El entonces Cardinal Ratzinger no condenó la teología de liberación sino
advirtió a los adherentes que, si profesaban solo la liberación de la opresión social
y no la del pecado personal, no serían fieles al evangelio.
También
Benedicto era persona de humildad. A
medida que estaba debilitándose, él no se aferró el papado. Aunque tenía la atención del mundo, renunció
el oficio cuando se le dio cuenta de que no podía llevar a cabo bien sus
responsabilidades.
Porque vino
de Alemania luego de muchos años de estudio riguroso, la personalidad de
Benedicto era reservada. Pero no era hombre frío y mucho menos despiadado como a veces lo retrataron. Un sacerdote le
recuerda cuando vino a Nueva York. Dice
el cura que la fila de huéspedes estuvo larga, pero a él y presuntamente a cada
uno de los huéspedes, Benedicto les extendió la mano y los miró en los
ojos. Esta observación confirma lo que
dijo su biógrafo sobre sus modalidades. Al esperar de verlo en su primera
visita, le vino el Cardinal Ratzinger personalmente y extendió su mano en
manera amistosa.
Más que
antes, nos hace falta testimonio como lo del papa Benedicto. De hecho, es necesario que todos nosotros participantes
en la misa dominical demos testimonio a Jesucristo. El mundo está perdiendo su buen sentido en
una inundación de preocupación excesiva del yo.

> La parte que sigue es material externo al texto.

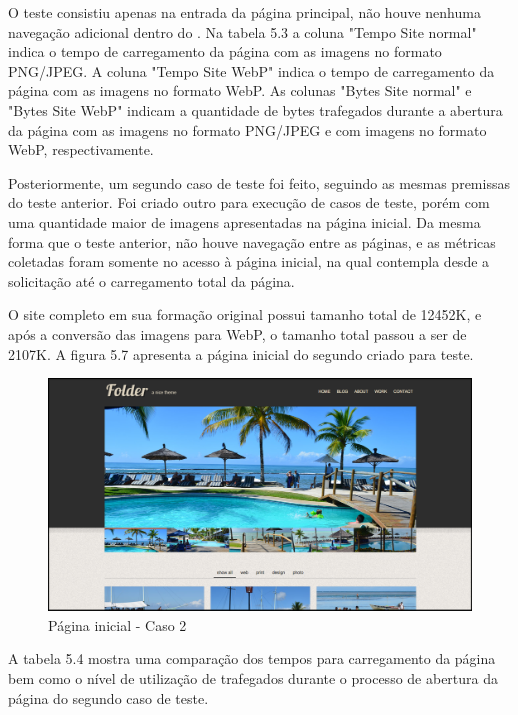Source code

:\documentclass[espaco=simples,appendix=Name]{abnt}
\begin{document}
O teste consistiu apenas na entrada da página principal, não houve nenhuma navegação adicional dentro do . Na tabela 5.3 a coluna "Tempo Site normal" indica o tempo de carregamento da página com as imagens no formato PNG/JPEG. A coluna "Tempo Site WebP" indica o tempo de carregamento da página com as imagens no formato WebP. As colunas "Bytes Site normal" e "Bytes Site WebP" indicam a quantidade de bytes trafegados durante a abertura da página com as imagens no formato PNG/JPEG e com imagens no formato WebP, respectivamente.

Posteriormente, um segundo caso de teste foi feito, seguindo as mesmas premissas do teste anterior. Foi criado outro  para execução de casos de teste, porém com uma quantidade maior de imagens apresentadas na página inicial. Da mesma forma que o teste anterior, não houve navegação entre as páginas, e as métricas coletadas foram somente no acesso à página inicial, na qual contempla desde a solicitação até o carregamento total da página. 

O site completo em sua formação original possui tamanho total de 12452K, e após a conversão das imagens para WebP, o tamanho total passou a ser de 2107K. A figura 5.7 apresenta a página inicial do segundo  criado para teste.

\begin{figure}[H]
  \centering
    \includegraphics[scale=0.25]{site2.png}
  \caption{Página inicial - Caso 2}
\end{figure}

A tabela 5.4 mostra uma comparação dos tempos para carregamento da página bem como o nível de utilização de  trafegados durante o processo de abertura da página do segundo caso de teste.
\end{document}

El secularismo ha eliminado referencia a Dios como autoridad fuera de la
persona que requiere atención. El
individualismo ha facilitado tragedias como el rompimiento de la familia
nuclear. Y el relativismo ha producido
contradicciones como el cambio del género y el matrimonio homosexual. Cristo nos obliga que amemos a aquellos que
piensen y actúen en modos diferentes. Pero
también nos enseña que hay verdades transcendentes para ser defendidas a pesar
de que piensen los demás.
El papa
Benedicto murió con un testimonio de su amor a Jesús en sus labios. Sus últimas palabras fueron: “Jesús, te
amo”. Quizás podríamos dar testimonio a
Jesús por ensayar lo que queremos ser nuestras palabras finales. Después de despedirnos de nuestros seres
queridos, quisiéramos decir algo como: “Confío en ti, Señor”. Que repitamos estas palabras a otra persona todos
los días.
PARA LA REFLEXIÓN: ¿Qué querría yo para mis últimas palabras cuando muera?